(Rendered images with source text)
────────────────

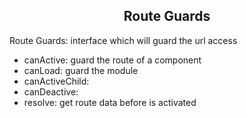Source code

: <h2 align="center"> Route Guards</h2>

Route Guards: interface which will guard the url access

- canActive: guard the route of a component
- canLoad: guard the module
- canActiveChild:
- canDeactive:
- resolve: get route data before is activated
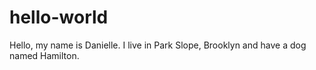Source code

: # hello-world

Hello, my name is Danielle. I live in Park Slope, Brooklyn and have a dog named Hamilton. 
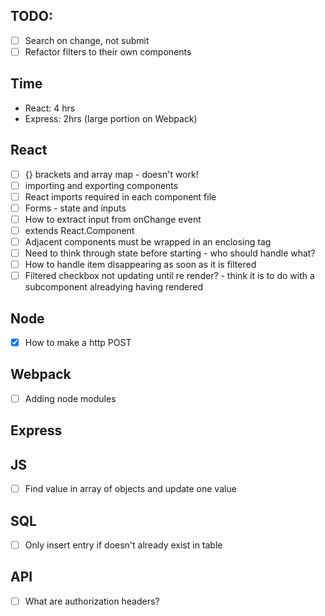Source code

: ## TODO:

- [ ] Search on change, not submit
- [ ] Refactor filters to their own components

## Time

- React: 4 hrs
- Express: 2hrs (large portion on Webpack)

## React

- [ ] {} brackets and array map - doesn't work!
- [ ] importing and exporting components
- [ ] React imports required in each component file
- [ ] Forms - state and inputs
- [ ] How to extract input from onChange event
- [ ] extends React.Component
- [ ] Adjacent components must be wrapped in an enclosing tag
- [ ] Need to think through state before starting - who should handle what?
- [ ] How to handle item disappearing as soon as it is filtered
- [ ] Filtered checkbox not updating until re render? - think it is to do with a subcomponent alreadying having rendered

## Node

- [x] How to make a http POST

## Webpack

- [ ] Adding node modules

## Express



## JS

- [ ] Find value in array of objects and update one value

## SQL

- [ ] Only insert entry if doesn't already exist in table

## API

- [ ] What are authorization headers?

────────────────

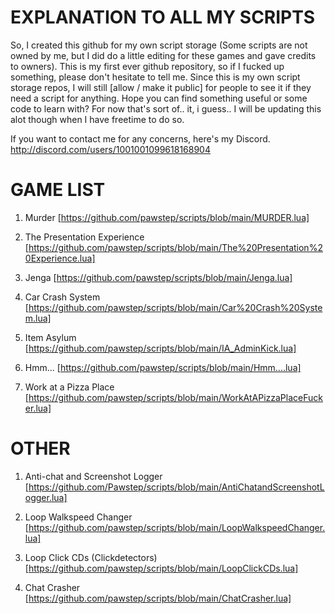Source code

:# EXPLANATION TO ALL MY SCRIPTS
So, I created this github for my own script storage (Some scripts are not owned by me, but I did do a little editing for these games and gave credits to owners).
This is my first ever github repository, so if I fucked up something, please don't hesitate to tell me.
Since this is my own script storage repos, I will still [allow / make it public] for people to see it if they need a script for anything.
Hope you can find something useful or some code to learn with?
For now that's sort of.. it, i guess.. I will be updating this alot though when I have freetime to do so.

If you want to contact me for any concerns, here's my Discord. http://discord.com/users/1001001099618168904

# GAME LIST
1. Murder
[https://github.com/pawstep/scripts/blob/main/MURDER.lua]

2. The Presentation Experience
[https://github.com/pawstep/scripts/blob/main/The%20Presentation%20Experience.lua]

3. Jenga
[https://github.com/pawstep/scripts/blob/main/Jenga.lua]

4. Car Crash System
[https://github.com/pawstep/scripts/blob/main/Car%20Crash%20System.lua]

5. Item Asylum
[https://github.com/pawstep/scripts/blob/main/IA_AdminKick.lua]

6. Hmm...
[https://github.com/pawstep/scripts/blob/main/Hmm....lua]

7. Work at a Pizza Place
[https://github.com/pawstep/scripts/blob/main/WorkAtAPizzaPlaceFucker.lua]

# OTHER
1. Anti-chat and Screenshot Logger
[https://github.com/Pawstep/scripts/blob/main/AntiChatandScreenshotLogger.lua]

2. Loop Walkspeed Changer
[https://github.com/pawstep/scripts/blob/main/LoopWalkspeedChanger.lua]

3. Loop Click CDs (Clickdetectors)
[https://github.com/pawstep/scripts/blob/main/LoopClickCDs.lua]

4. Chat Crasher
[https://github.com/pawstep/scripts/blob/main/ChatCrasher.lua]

────────────────

__EXERCISE DETAILS__. Print, without alteration, only the lines above between the one holding "- [ ] How to extract" and the one holding "- [ ] How to handle", inclusive.

__WRITTEN RESPONSE__.
- [ ] How to extract input from onChange event
- [ ] extends React.Component
- [ ] Adjacent components must be wrapped in an enclosing tag
- [ ] Need to think through state before starting - who should handle what?
- [ ] How to handle item disappearing as soon as it is filtered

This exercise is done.